Ryogoku can be found on the Sobu line in Tokyo, easily distinguishable by it’s yellow color trains, not far from the city center. Usually a relatively sleepy area, this is where the sumo wrestlers have their stables in Tokyo. This is the name given to the schools in which they live and train throughout their sumo career.
May, September and January are the best months to really see this area in all it’s glory, as this is when the major sumo tournaments take place in Tokyo. They last for a period of approximately 2 weeks until the ultimate Champion wins on the last day. To the uninitiated, you may think why bother? It’s just a bunch of big blokes pushing each other out of a ring. When you see it in reality though, there is an electricity and passion in the auditorium that can only really be appreciated when experienced.
There are rituals and ceremonies throughout the proceedings that just beg the question, “Why”? Natural curiosity takes over and you end up spellbound by the antics and effort taking place in the ring. The referee is like none you will see in soccer or football. Robed in an ornate and highly ceremonial kimono, he oversees the battle of wills and makes the decision when things are close. What wins a round? The first sumo to push the other out of the ring or the first to touch the floor with any part of their body other than their feet. Game over.

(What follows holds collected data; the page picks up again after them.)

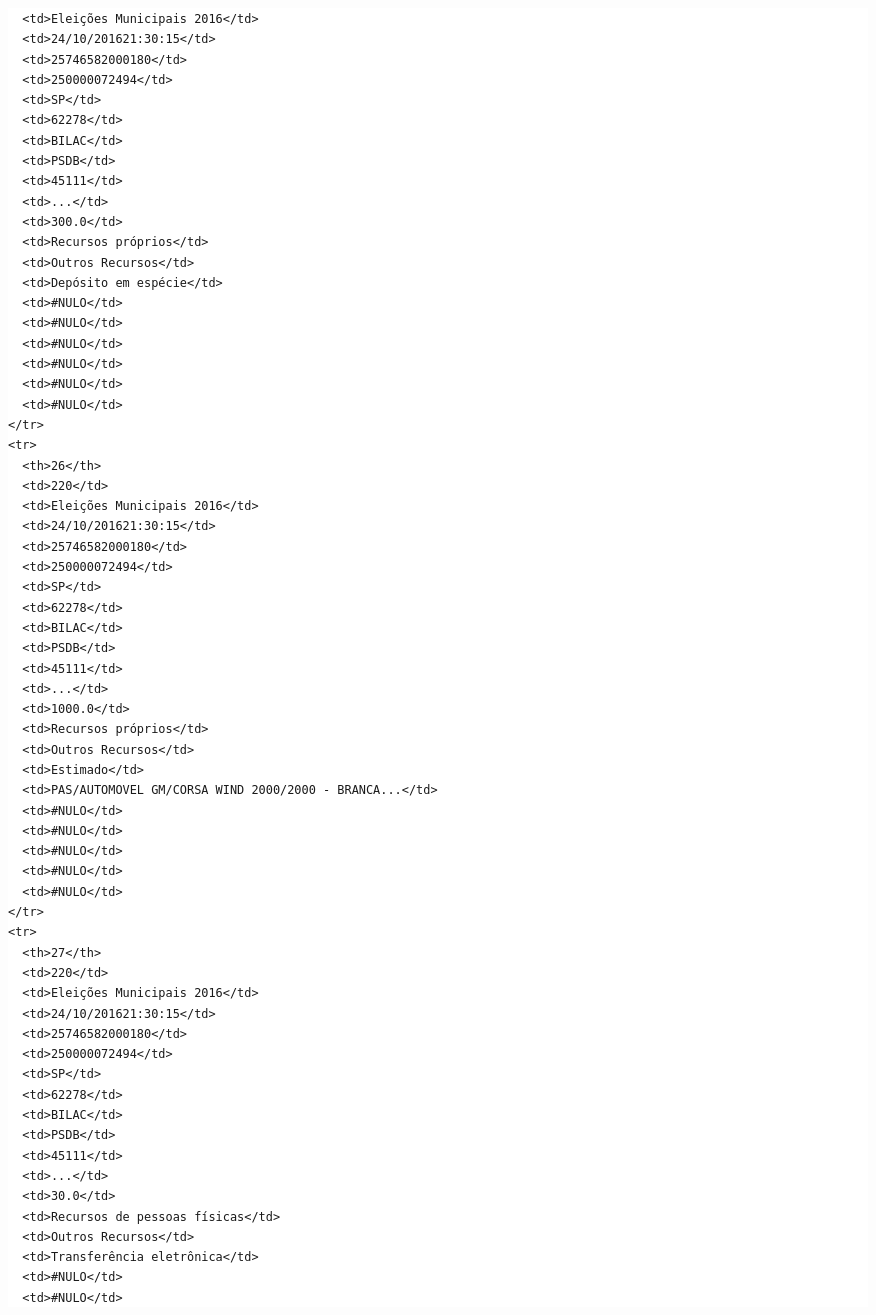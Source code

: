       <td>Eleições Municipais 2016</td>
      <td>24/10/201621:30:15</td>
      <td>25746582000180</td>
      <td>250000072494</td>
      <td>SP</td>
      <td>62278</td>
      <td>BILAC</td>
      <td>PSDB</td>
      <td>45111</td>
      <td>...</td>
      <td>300.0</td>
      <td>Recursos próprios</td>
      <td>Outros Recursos</td>
      <td>Depósito em espécie</td>
      <td>#NULO</td>
      <td>#NULO</td>
      <td>#NULO</td>
      <td>#NULO</td>
      <td>#NULO</td>
      <td>#NULO</td>
    </tr>
    <tr>
      <th>26</th>
      <td>220</td>
      <td>Eleições Municipais 2016</td>
      <td>24/10/201621:30:15</td>
      <td>25746582000180</td>
      <td>250000072494</td>
      <td>SP</td>
      <td>62278</td>
      <td>BILAC</td>
      <td>PSDB</td>
      <td>45111</td>
      <td>...</td>
      <td>1000.0</td>
      <td>Recursos próprios</td>
      <td>Outros Recursos</td>
      <td>Estimado</td>
      <td>PAS/AUTOMOVEL GM/CORSA WIND 2000/2000 - BRANCA...</td>
      <td>#NULO</td>
      <td>#NULO</td>
      <td>#NULO</td>
      <td>#NULO</td>
      <td>#NULO</td>
    </tr>
    <tr>
      <th>27</th>
      <td>220</td>
      <td>Eleições Municipais 2016</td>
      <td>24/10/201621:30:15</td>
      <td>25746582000180</td>
      <td>250000072494</td>
      <td>SP</td>
      <td>62278</td>
      <td>BILAC</td>
      <td>PSDB</td>
      <td>45111</td>
      <td>...</td>
      <td>30.0</td>
      <td>Recursos de pessoas físicas</td>
      <td>Outros Recursos</td>
      <td>Transferência eletrônica</td>
      <td>#NULO</td>
      <td>#NULO</td>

The auditorium is huge and echoes with the sounds of both adults and children calling the name of their favorite wrestler and willing them to win when it’s their turn. Each fight generally lasts a maximum of 30 seconds, although there is the odd exception that draws gasps as the two sumos seem irrevocably locked together. However, no matter how short the round may be, all eyes are trained on the wrestlers for as long as it takes to produce the winner.
If you need a bit of fresh air and fancy a wander through the streets, this is when you will see the guys who have already finished their fights for the day, going for lunch or heading home. It really is quite bizarre. On the whole, most Japanese are not what you would call big. It’s quite a shock to see 3 massive sumos walking towards you down the middle of the street. One thing’s for sure – you won’t get in their way!